▶ **TASK DETAILS**: Across these entries, count the lines holding the string "subsection"; the number is the whole answer.

#### RECORDS SHOWN ####

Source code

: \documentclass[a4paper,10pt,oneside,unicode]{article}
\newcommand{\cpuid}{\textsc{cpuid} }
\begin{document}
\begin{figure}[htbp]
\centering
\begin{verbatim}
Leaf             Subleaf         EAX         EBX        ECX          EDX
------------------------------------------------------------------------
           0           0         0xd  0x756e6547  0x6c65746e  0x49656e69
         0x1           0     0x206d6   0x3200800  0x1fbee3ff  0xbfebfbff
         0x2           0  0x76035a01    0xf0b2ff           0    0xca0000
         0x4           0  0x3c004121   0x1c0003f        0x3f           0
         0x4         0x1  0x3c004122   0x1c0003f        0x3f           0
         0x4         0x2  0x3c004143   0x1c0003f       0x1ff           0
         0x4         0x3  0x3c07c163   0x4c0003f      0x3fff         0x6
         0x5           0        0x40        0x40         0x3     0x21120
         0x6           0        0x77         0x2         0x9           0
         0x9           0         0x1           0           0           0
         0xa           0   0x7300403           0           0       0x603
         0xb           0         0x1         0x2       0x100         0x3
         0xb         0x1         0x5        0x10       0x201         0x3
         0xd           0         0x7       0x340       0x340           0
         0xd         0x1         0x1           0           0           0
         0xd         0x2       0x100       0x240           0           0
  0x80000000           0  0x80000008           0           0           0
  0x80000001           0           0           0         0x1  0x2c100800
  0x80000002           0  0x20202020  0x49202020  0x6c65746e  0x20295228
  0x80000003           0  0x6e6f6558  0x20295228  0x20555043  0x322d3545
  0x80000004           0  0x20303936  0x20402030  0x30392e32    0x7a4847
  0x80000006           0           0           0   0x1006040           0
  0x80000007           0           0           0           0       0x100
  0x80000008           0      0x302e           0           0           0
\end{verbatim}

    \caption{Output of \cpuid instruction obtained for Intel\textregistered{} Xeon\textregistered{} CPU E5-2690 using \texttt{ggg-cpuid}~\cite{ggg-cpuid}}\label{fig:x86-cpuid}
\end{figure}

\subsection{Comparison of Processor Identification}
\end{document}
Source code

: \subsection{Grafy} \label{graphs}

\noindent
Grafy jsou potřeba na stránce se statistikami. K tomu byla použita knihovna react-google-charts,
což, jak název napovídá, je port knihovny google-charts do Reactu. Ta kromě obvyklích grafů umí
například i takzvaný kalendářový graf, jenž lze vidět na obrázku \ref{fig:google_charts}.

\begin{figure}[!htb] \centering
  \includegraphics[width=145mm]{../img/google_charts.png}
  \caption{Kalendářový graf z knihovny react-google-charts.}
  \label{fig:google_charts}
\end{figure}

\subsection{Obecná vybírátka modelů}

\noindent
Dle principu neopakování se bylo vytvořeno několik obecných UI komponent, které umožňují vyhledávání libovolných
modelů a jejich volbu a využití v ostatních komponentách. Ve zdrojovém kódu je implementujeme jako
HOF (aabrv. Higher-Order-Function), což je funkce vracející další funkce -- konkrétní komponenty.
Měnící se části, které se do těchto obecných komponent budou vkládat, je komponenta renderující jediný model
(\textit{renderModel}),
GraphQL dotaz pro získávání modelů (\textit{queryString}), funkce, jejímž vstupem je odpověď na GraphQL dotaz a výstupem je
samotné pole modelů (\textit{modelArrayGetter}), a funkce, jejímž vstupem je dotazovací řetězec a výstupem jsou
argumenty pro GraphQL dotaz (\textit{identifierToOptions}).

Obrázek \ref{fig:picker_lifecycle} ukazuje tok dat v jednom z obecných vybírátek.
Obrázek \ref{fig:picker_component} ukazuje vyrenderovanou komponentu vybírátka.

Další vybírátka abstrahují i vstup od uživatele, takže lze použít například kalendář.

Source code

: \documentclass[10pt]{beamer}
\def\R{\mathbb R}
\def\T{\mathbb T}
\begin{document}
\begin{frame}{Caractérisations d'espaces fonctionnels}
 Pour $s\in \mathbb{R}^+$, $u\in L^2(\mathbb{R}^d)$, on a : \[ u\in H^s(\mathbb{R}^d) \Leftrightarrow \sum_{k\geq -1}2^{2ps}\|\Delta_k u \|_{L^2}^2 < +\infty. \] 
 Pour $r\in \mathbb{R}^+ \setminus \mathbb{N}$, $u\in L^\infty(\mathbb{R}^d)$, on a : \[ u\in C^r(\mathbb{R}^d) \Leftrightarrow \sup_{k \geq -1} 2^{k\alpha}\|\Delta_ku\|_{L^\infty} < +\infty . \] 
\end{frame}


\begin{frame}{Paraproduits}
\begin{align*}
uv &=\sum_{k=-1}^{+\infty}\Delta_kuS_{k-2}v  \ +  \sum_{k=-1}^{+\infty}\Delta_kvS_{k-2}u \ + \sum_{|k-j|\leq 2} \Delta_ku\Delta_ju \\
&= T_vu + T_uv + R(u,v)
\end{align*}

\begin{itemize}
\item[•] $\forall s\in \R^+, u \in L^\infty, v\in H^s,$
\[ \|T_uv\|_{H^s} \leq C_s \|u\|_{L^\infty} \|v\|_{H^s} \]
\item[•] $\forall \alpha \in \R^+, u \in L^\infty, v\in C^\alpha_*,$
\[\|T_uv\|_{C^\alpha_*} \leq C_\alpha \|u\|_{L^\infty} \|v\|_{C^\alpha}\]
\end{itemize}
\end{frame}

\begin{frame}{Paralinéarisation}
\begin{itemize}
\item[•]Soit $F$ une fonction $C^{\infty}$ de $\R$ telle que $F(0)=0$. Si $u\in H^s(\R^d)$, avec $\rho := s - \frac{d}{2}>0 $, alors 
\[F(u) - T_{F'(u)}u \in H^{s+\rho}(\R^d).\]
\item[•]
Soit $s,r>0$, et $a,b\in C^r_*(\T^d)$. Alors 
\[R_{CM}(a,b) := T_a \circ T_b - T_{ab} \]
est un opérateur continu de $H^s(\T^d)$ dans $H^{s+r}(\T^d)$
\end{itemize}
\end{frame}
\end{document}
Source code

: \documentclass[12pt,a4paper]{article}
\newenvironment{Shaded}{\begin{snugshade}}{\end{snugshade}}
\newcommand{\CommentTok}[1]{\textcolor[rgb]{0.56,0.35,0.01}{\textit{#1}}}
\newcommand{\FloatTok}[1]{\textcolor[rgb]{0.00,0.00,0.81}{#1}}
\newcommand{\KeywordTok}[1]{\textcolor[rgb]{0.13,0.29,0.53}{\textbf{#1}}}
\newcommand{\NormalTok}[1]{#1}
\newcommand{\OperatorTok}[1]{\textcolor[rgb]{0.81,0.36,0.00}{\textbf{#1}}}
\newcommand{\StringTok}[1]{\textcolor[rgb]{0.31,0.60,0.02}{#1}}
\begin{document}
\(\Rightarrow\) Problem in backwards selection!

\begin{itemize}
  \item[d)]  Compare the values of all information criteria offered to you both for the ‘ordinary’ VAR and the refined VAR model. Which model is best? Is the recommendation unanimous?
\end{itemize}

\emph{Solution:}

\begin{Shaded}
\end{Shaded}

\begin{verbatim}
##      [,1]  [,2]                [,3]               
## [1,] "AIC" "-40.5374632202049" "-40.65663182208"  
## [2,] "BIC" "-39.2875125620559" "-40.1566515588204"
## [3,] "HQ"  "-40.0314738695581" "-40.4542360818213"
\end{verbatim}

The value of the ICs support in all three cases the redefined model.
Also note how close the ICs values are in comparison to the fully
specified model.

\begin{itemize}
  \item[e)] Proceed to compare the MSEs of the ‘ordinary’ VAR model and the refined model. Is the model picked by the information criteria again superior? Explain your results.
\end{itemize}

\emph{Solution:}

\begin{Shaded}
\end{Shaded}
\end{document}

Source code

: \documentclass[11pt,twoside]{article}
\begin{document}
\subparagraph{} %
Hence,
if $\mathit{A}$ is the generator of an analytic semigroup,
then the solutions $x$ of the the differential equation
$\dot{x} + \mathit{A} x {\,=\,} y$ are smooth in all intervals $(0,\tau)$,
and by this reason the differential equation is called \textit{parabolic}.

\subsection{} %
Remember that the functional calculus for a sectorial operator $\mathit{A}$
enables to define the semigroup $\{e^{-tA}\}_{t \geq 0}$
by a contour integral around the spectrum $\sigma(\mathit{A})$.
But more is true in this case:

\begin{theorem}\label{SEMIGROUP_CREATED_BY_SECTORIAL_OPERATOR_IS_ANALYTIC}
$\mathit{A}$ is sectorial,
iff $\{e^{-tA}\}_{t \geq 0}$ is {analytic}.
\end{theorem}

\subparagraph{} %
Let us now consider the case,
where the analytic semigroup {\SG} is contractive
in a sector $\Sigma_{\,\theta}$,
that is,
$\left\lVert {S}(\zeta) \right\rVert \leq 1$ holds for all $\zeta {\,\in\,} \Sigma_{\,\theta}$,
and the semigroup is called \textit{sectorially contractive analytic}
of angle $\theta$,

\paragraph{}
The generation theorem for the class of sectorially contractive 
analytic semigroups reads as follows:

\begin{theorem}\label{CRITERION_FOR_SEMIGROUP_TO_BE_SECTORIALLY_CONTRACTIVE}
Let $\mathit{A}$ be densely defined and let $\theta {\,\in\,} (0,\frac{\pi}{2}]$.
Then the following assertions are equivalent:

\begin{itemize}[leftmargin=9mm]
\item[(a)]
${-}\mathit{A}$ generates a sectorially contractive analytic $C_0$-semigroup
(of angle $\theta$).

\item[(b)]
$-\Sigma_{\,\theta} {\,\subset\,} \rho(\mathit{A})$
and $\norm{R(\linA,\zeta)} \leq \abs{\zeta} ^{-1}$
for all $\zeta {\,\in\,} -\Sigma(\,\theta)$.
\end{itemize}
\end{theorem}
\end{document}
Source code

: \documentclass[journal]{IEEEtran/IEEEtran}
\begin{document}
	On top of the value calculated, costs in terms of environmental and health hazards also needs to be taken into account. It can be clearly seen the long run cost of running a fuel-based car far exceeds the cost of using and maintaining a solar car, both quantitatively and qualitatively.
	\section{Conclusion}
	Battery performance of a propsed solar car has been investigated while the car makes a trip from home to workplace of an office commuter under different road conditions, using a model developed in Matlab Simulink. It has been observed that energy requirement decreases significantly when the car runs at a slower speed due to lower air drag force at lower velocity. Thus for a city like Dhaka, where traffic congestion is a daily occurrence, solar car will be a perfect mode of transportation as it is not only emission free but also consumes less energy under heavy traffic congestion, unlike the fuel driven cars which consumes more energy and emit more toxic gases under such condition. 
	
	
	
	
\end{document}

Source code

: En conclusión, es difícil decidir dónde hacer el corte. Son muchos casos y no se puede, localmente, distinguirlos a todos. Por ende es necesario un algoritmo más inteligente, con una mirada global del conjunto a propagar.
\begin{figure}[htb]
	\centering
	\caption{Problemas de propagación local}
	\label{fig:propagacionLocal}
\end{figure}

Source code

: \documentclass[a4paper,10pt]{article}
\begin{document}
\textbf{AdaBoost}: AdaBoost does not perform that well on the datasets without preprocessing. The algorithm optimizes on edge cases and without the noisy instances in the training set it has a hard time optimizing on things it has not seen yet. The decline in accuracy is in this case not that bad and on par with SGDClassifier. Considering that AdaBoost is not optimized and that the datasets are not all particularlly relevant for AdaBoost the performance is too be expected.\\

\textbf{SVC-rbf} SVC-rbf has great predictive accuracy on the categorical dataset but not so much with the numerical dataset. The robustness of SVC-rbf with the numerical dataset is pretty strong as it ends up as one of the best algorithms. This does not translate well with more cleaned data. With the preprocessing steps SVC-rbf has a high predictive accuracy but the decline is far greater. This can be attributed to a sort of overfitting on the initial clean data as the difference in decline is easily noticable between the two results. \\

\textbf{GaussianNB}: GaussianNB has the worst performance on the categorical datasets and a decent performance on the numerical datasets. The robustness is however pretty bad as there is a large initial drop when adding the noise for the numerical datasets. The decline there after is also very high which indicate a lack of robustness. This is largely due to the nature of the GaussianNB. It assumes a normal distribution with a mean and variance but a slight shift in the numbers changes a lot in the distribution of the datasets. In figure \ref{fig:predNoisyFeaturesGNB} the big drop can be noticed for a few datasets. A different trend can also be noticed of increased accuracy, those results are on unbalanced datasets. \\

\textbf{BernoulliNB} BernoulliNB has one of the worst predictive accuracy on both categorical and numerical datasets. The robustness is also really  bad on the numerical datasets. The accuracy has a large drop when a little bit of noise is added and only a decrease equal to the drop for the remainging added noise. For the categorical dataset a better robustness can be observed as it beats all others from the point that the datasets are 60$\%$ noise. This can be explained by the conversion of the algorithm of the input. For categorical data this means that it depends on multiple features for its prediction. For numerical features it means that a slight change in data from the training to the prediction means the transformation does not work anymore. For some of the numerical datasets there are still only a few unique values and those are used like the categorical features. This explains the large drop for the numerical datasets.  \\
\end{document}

####

▶ **RESULT OF THIS TASK**: 4